## Task goal
Would you return the records below character for character, without any images?

(Extracted information Opens)

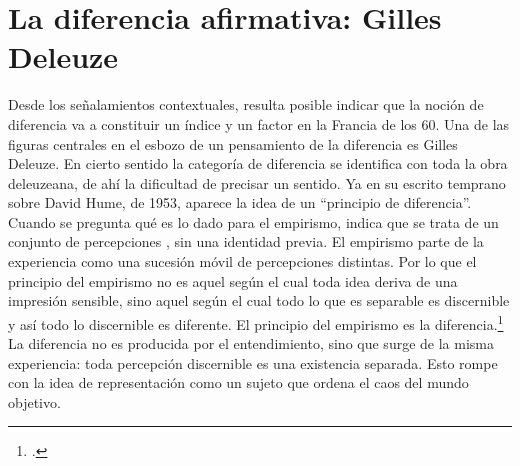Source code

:   \section{La diferencia afirmativa: Gilles Deleuze}

Desde los señalamientos contextuales, resulta posible indicar que la noción de diferencia va a constituir un índice y un factor en la Francia de los 60. Una de las figuras centrales en el esbozo de un pensamiento de la diferencia es Gilles Deleuze. En cierto sentido la categoría de diferencia se identifica con toda la obra deleuzeana, de ahí la dificultad de precisar un sentido. Ya en su escrito temprano sobre David Hume, de 1953, aparece la idea de un \enquote{principio de diferencia}. Cuando se pregunta qué es lo dado para el empirismo, indica que se trata de un conjunto de percepciones , sin una identidad previa. El empirismo parte de la experiencia como una sucesión móvil de percepciones distintas. Por lo que el principio del empirismo no es aquel según el cual toda idea deriva de una impresión sensible, sino aquel según el cual todo lo que es separable es discernible y así todo lo discernible es diferente. El principio del empirismo es la diferencia.\footcite{@6970-DELEUZE1996} La diferencia no es producida por el entendimiento, sino que surge de la misma experiencia: toda percepción discernible es una existencia separada. Esto rompe con la idea de representación como un sujeto que ordena el caos del mundo objetivo.


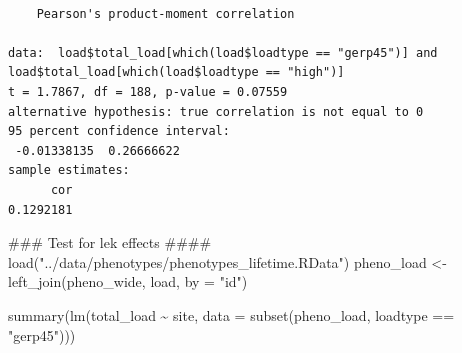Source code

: \documentclass[
  letterpaper,
  DIV=11,
  numbers=noendperiod]{scrreprt}
\newenvironment{Shaded}{}{}
\newcommand{\AttributeTok}[1]{\textcolor[rgb]{0.84,0.23,0.29}{#1}}
\newcommand{\DocumentationTok}[1]{\textcolor[rgb]{0.42,0.45,0.49}{#1}}
\newcommand{\FunctionTok}[1]{\textcolor[rgb]{0.44,0.26,0.76}{#1}}
\newcommand{\NormalTok}[1]{\textcolor[rgb]{0.14,0.16,0.18}{#1}}
\newcommand{\OtherTok}[1]{\textcolor[rgb]{0.44,0.26,0.76}{#1}}
\newcommand{\SpecialCharTok}[1]{\textcolor[rgb]{0.00,0.36,0.77}{#1}}
\newcommand{\StringTok}[1]{\textcolor[rgb]{0.01,0.18,0.38}{#1}}
\begin{document}
\begin{Shaded}
\end{Shaded}

\begin{verbatim}

    Pearson's product-moment correlation

data:  load$total_load[which(load$loadtype == "gerp45")] and load$total_load[which(load$loadtype == "high")]
t = 1.7867, df = 188, p-value = 0.07559
alternative hypothesis: true correlation is not equal to 0
95 percent confidence interval:
 -0.01338135  0.26666622
sample estimates:
      cor 
0.1292181 
\end{verbatim}

\begin{Shaded}
\begin{Highlighting}[]
\DocumentationTok{\#\#\# Test for lek effects \#\#\#\#}
\FunctionTok{load}\NormalTok{(}\StringTok{"../data/phenotypes/phenotypes\_lifetime.RData"}\NormalTok{)}
\NormalTok{pheno\_load }\OtherTok{\textless{}{-}} \FunctionTok{left\_join}\NormalTok{(pheno\_wide, load, }\AttributeTok{by =} \StringTok{"id"}\NormalTok{)}

\FunctionTok{summary}\NormalTok{(}\FunctionTok{lm}\NormalTok{(total\_load }\SpecialCharTok{\textasciitilde{}}\NormalTok{ site, }\AttributeTok{data =} \FunctionTok{subset}\NormalTok{(pheno\_load, loadtype }\SpecialCharTok{==} \StringTok{"gerp45"}\NormalTok{)))}
\end{Highlighting}
\end{Shaded}
\end{document}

(Extracted information Closes)

## Written answer
Source code

:   \section{La diferencia afirmativa: Gilles Deleuze}

Desde los señalamientos contextuales, resulta posible indicar que la noción de diferencia va a constituir un índice y un factor en la Francia de los 60. Una de las figuras centrales en el esbozo de un pensamiento de la diferencia es Gilles Deleuze. En cierto sentido la categoría de diferencia se identifica con toda la obra deleuzeana, de ahí la dificultad de precisar un sentido. Ya en su escrito temprano sobre David Hume, de 1953, aparece la idea de un \enquote{principio de diferencia}. Cuando se pregunta qué es lo dado para el empirismo, indica que se trata de un conjunto de percepciones , sin una identidad previa. El empirismo parte de la experiencia como una sucesión móvil de percepciones distintas. Por lo que el principio del empirismo no es aquel según el cual toda idea deriva de una impresión sensible, sino aquel según el cual todo lo que es separable es discernible y así todo lo discernible es diferente. El principio del empirismo es la diferencia.\footcite{@6970-DELEUZE1996} La diferencia no es producida por el entendimiento, sino que surge de la misma experiencia: toda percepción discernible es una existencia separada. Esto rompe con la idea de representación como un sujeto que ordena el caos del mundo objetivo.


Source code

: \documentclass[
  letterpaper,
  DIV=11,
  numbers=noendperiod]{scrreprt}
\newenvironment{Shaded}{}{}
\newcommand{\AttributeTok}[1]{\textcolor[rgb]{0.84,0.23,0.29}{#1}}
\newcommand{\DocumentationTok}[1]{\textcolor[rgb]{0.42,0.45,0.49}{#1}}
\newcommand{\FunctionTok}[1]{\textcolor[rgb]{0.44,0.26,0.76}{#1}}
\newcommand{\NormalTok}[1]{\textcolor[rgb]{0.14,0.16,0.18}{#1}}
\newcommand{\OtherTok}[1]{\textcolor[rgb]{0.44,0.26,0.76}{#1}}
\newcommand{\SpecialCharTok}[1]{\textcolor[rgb]{0.00,0.36,0.77}{#1}}
\newcommand{\StringTok}[1]{\textcolor[rgb]{0.01,0.18,0.38}{#1}}
\begin{document}
\begin{Shaded}
\end{Shaded}

\begin{verbatim}

    Pearson's product-moment correlation

data:  load$total_load[which(load$loadtype == "gerp45")] and load$total_load[which(load$loadtype == "high")]
t = 1.7867, df = 188, p-value = 0.07559
alternative hypothesis: true correlation is not equal to 0
95 percent confidence interval:
 -0.01338135  0.26666622
sample estimates:
      cor 
0.1292181 
\end{verbatim}

\begin{Shaded}
\begin{Highlighting}[]
\DocumentationTok{\#\#\# Test for lek effects \#\#\#\#}
\FunctionTok{load}\NormalTok{(}\StringTok{"../data/phenotypes/phenotypes\_lifetime.RData"}\NormalTok{)}
\NormalTok{pheno\_load }\OtherTok{\textless{}{-}} \FunctionTok{left\_join}\NormalTok{(pheno\_wide, load, }\AttributeTok{by =} \StringTok{"id"}\NormalTok{)}

\FunctionTok{summary}\NormalTok{(}\FunctionTok{lm}\NormalTok{(total\_load }\SpecialCharTok{\textasciitilde{}}\NormalTok{ site, }\AttributeTok{data =} \FunctionTok{subset}\NormalTok{(pheno\_load, loadtype }\SpecialCharTok{==} \StringTok{"gerp45"}\NormalTok{)))}
\end{Highlighting}
\end{Shaded}
\end{document}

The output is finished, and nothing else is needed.